Halte !

Mes chers concitoyens. Excusez-moi : mes chers amis ! Vous me connaissez, vous m’avez élu ; je ne fais pas partie de cette population rampante et avide de pouvoir abusif que sont les démagogues. Je suis votre père, votre frère, votre mari. Je suis votre collègue de travail, votre compagnon de soirée, un inconnu qui vous salue dans la rue. Mes amis ! Je voudrais aborder avec vous aujourd’hui un fléau qui menace nos bonnes mœurs.

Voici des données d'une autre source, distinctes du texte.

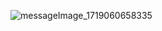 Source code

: 
![messageImage_1719060658335](https://github.com/ikhsanurasidb/Traffic-Monitoring/assets/151383202/688ebc58-8095-4437-aee4-13b70f45e710)
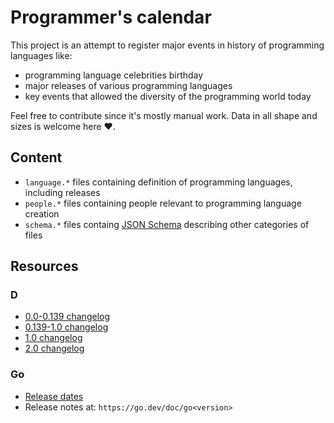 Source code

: # Programmer's calendar

This project is an attempt to register major events in history of programming languages like:

- programming language celebrities birthday
- major releases of various programming languages
- key events that allowed the diversity of the programming world today

Feel free to contribute since it's mostly manual work. Data in all shape and sizes is welcome here ❤️.

## Content

- `language.*` files containing definition of programming languages, including releases
- `people.*` files containing people relevant to programming language creation
- `schema.*` files containg [JSON Schema](https://json-schema.org/) describing other categories of files

## Resources

### D

- [0.0-0.139 changelog](https://www.digitalmars.com/d/1.0/changelog1.html)
- [0.139-1.0 changelog](https://www.digitalmars.com/d/1.0/changelog2.html)
- [1.0 changelog](https://www.digitalmars.com/d/1.0/changelog.html)
- [2.0 changelog](https://dlang.org/changelog/index.html)

### Go

- [Release dates](https://go.dev/doc/devel/release)
- Release notes at: `https://go.dev/doc/go<version>`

Les chaussettes en sandalettes.

 

Vous en avez sûrement déjà croisé dans la rue, au détour d’une promenade, à la terrasse d’un café. Vous n’y avez tout d’abord pas prêté attention et puis, inexorablement, votre œil s’est trouvé attiré par une telle insulte au paysage. Comme obnubilés par cette horreur suprême, vous n’avez pas réussi à vous en détacher et encore maintenant cette image de cauchemar vous hante à jamais. Je suis là avec vous aujourd’hui pour y remédier pour l’éternité et protéger nos enfants et leur innocence. Mes amis ! Nous devons dès maintenant agir et c’est pourquoi je vous propose de voter une motion contre le port abusif de chaussettes en sandalettes.

 

Mais je vois déjà venir la réponse de l’opposition qui n’en a cure de votre bien-être : ce serait de la discrimination ! Une atteinte aux droits fondamentaux sur lesquels repose notre bien aimé pays de liberté absolue. Certes, mais la notion de liberté impose des limites et celle du droit entraîne invariablement des devoirs ; devoirs auxquels nous nous soumettons tous !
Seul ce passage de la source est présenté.